- **Task to carry out**
Please print the whole listing again, exactly as shown.

- **Extracted material**
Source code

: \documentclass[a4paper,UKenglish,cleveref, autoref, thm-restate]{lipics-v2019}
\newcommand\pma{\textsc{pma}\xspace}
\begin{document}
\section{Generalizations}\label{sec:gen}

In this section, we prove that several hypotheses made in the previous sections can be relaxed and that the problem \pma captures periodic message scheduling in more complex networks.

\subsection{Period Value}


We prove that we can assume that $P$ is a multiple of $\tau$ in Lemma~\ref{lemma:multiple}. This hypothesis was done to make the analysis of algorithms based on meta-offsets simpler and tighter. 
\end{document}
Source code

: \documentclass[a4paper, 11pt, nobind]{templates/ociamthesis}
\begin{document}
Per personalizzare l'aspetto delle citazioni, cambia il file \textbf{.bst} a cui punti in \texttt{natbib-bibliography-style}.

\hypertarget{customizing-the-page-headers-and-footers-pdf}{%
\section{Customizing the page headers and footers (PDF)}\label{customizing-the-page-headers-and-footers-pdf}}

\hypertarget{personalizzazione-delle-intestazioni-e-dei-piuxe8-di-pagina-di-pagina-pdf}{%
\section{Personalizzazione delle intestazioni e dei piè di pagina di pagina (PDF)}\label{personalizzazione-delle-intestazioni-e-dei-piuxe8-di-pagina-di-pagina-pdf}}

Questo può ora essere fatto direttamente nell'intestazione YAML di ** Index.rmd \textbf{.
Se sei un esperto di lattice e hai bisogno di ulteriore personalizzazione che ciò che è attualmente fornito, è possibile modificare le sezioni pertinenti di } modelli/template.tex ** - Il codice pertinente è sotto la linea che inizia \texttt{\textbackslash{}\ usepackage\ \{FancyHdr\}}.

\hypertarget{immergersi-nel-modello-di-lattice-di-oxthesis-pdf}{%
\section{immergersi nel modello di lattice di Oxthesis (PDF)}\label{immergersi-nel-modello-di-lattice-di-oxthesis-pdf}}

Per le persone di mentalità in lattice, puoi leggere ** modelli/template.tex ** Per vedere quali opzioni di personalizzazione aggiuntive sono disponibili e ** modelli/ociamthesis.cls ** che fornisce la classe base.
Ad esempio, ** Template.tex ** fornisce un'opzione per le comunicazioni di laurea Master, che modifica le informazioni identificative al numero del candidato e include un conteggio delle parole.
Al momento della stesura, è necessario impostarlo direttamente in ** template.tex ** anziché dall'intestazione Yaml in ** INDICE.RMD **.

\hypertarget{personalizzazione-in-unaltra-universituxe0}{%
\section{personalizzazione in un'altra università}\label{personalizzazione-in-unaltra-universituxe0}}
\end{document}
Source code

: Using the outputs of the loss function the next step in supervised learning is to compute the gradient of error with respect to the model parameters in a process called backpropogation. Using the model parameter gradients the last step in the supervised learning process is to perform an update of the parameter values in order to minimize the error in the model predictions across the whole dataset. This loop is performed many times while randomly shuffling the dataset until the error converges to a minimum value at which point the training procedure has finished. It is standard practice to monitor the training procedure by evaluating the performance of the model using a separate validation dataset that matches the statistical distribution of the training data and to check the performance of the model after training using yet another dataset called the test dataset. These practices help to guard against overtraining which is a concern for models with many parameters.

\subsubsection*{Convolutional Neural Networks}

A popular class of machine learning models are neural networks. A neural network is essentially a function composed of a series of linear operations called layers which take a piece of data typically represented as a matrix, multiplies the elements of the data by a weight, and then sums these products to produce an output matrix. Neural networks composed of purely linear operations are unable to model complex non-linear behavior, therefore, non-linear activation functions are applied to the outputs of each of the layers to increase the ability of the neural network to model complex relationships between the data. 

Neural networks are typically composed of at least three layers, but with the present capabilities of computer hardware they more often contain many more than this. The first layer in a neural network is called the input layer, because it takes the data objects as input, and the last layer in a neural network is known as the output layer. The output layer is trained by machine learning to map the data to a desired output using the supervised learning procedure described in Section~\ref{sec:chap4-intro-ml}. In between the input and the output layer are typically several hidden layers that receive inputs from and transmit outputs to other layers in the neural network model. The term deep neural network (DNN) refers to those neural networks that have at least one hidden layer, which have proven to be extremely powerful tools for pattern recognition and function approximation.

- **Answer space**
Source code

: \documentclass[a4paper,UKenglish,cleveref, autoref, thm-restate]{lipics-v2019}
\newcommand\pma{\textsc{pma}\xspace}
\begin{document}
\section{Generalizations}\label{sec:gen}

In this section, we prove that several hypotheses made in the previous sections can be relaxed and that the problem \pma captures periodic message scheduling in more complex networks.

\subsection{Period Value}


We prove that we can assume that $P$ is a multiple of $\tau$ in Lemma~\ref{lemma:multiple}. This hypothesis was done to make the analysis of algorithms based on meta-offsets simpler and tighter. 
\end{document}
Source code

: \documentclass[a4paper, 11pt, nobind]{templates/ociamthesis}
\begin{document}
Per personalizzare l'aspetto delle citazioni, cambia il file \textbf{.bst} a cui punti in \texttt{natbib-bibliography-style}.

\hypertarget{customizing-the-page-headers-and-footers-pdf}{%
\section{Customizing the page headers and footers (PDF)}\label{customizing-the-page-headers-and-footers-pdf}}

\hypertarget{personalizzazione-delle-intestazioni-e-dei-piuxe8-di-pagina-di-pagina-pdf}{%
\section{Personalizzazione delle intestazioni e dei piè di pagina di pagina (PDF)}\label{personalizzazione-delle-intestazioni-e-dei-piuxe8-di-pagina-di-pagina-pdf}}

Questo può ora essere fatto direttamente nell'intestazione YAML di ** Index.rmd \textbf{.
Se sei un esperto di lattice e hai bisogno di ulteriore personalizzazione che ciò che è attualmente fornito, è possibile modificare le sezioni pertinenti di } modelli/template.tex ** - Il codice pertinente è sotto la linea che inizia \texttt{\textbackslash{}\ usepackage\ \{FancyHdr\}}.

\hypertarget{immergersi-nel-modello-di-lattice-di-oxthesis-pdf}{%
\section{immergersi nel modello di lattice di Oxthesis (PDF)}\label{immergersi-nel-modello-di-lattice-di-oxthesis-pdf}}

Per le persone di mentalità in lattice, puoi leggere ** modelli/template.tex ** Per vedere quali opzioni di personalizzazione aggiuntive sono disponibili e ** modelli/ociamthesis.cls ** che fornisce la classe base.
Ad esempio, ** Template.tex ** fornisce un'opzione per le comunicazioni di laurea Master, che modifica le informazioni identificative al numero del candidato e include un conteggio delle parole.
Al momento della stesura, è necessario impostarlo direttamente in ** template.tex ** anziché dall'intestazione Yaml in ** INDICE.RMD **.

\hypertarget{personalizzazione-in-unaltra-universituxe0}{%
\section{personalizzazione in un'altra università}\label{personalizzazione-in-unaltra-universituxe0}}
\end{document}
Source code

: Using the outputs of the loss function the next step in supervised learning is to compute the gradient of error with respect to the model parameters in a process called backpropogation. Using the model parameter gradients the last step in the supervised learning process is to perform an update of the parameter values in order to minimize the error in the model predictions across the whole dataset. This loop is performed many times while randomly shuffling the dataset until the error converges to a minimum value at which point the training procedure has finished. It is standard practice to monitor the training procedure by evaluating the performance of the model using a separate validation dataset that matches the statistical distribution of the training data and to check the performance of the model after training using yet another dataset called the test dataset. These practices help to guard against overtraining which is a concern for models with many parameters.

\subsubsection*{Convolutional Neural Networks}

A popular class of machine learning models are neural networks. A neural network is essentially a function composed of a series of linear operations called layers which take a piece of data typically represented as a matrix, multiplies the elements of the data by a weight, and then sums these products to produce an output matrix. Neural networks composed of purely linear operations are unable to model complex non-linear behavior, therefore, non-linear activation functions are applied to the outputs of each of the layers to increase the ability of the neural network to model complex relationships between the data. 

Neural networks are typically composed of at least three layers, but with the present capabilities of computer hardware they more often contain many more than this. The first layer in a neural network is called the input layer, because it takes the data objects as input, and the last layer in a neural network is known as the output layer. The output layer is trained by machine learning to map the data to a desired output using the supervised learning procedure described in Section~\ref{sec:chap4-intro-ml}. In between the input and the output layer are typically several hidden layers that receive inputs from and transmit outputs to other layers in the neural network model. The term deep neural network (DNN) refers to those neural networks that have at least one hidden layer, which have proven to be extremely powerful tools for pattern recognition and function approximation.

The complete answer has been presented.